Abstract
The main subject of this study was about the structural behavior of two-side clamped steel plate shear walls, which are appropriate to be implemented into existing structures for seismic retrofit. Full-scale two-side clamped steel plate shear wall specimens made of low-yield point steel and conventional steel grade were tested. Test results showed that the thin plate made of low-yield point steel possesses a deformation capacity without strength degradation three times greater than that of conventional steel. Its cumulative ductility was also increased by up to 3.2 times in comparison to the thin plate made of conventional steel. The premature material yielding and enhanced ductility influence on the development of the tension field action with multi-struts, which has become the main load-carrying mechanism of thin plates.
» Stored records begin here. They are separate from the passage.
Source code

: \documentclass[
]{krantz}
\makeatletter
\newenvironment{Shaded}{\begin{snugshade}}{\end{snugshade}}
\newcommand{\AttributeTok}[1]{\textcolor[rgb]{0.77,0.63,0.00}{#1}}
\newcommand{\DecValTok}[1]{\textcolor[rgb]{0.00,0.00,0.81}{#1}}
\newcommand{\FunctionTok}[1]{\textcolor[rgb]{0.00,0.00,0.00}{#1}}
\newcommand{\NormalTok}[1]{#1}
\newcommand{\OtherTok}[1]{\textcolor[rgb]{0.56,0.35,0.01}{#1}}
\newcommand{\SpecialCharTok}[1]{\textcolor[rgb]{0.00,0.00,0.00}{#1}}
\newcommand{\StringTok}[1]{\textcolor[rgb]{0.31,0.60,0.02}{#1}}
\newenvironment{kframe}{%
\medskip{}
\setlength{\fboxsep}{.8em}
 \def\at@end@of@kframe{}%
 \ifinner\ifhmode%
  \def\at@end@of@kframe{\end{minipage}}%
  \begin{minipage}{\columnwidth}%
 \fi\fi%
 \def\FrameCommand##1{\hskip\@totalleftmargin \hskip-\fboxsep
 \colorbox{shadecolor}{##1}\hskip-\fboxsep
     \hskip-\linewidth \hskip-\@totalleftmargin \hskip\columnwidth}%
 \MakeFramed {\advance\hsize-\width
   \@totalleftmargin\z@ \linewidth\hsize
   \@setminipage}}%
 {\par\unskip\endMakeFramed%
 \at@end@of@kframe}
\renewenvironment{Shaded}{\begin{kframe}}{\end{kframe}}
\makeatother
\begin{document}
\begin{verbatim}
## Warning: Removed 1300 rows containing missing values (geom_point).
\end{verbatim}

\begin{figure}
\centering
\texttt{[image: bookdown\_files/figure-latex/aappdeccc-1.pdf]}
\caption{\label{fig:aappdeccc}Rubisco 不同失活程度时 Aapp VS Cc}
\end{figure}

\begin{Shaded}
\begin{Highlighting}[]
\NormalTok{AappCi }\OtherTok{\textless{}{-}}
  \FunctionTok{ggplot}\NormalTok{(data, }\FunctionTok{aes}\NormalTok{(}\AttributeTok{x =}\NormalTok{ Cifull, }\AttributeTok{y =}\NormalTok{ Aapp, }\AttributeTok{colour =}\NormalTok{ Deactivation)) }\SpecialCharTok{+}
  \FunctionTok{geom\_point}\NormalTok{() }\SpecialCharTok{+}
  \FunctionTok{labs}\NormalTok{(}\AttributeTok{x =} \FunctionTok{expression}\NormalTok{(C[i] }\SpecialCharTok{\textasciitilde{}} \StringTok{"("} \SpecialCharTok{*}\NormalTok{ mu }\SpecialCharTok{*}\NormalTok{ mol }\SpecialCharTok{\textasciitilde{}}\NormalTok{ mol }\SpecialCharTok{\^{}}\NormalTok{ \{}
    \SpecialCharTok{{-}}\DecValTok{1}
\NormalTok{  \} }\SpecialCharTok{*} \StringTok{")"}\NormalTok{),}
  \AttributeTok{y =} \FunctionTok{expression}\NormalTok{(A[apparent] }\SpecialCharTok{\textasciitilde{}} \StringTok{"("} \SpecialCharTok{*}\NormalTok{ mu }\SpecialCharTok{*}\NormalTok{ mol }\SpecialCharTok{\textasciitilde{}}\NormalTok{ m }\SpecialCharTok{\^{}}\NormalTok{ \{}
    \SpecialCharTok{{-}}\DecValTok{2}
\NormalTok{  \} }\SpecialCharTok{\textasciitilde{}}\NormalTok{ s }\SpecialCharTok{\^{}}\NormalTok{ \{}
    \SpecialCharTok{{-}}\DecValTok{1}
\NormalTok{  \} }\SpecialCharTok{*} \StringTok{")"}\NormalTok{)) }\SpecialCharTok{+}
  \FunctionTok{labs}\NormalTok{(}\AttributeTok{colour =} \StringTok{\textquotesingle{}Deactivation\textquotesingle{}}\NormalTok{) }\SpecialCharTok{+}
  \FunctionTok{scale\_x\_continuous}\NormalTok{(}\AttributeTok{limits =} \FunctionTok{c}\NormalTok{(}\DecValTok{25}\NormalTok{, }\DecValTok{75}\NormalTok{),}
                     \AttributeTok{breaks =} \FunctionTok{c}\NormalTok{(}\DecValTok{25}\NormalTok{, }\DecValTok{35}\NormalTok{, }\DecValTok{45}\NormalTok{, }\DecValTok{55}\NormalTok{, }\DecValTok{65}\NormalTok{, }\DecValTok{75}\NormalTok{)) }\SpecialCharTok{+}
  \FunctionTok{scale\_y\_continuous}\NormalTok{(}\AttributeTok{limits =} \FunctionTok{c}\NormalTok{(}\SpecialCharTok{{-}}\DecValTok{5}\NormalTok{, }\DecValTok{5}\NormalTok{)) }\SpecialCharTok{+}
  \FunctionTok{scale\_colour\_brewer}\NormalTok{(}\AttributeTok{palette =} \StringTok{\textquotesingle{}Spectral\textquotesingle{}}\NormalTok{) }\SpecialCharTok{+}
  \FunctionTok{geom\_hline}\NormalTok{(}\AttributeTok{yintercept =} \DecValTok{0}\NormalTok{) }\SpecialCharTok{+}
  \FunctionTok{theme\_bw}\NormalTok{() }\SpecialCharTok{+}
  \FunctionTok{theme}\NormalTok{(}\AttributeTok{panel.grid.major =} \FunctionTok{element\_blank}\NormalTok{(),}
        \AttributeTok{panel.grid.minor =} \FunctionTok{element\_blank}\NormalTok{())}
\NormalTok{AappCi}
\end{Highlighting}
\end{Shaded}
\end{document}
To further investigate their cyclic behaviors at the post-buckling stage, this study constructed analysis models that can capture the test results of two-side clamped thin-plate specimens. The principal stress and angle distribution obtained from the analysis results demonstrated that the thin plate made of low-yield point steel under significantly larger drift ratios was in a pure shear stress state at both its center and the vicinity of the horizontal boundary element. From the test and analysis results, the entire cross section of thin wall made of low-yield point steel was yielded so that a design equation for four-side clamped thin walls prescribed in the current seismic codes was applied to two-side clamped thin walls made of low-yield point steel.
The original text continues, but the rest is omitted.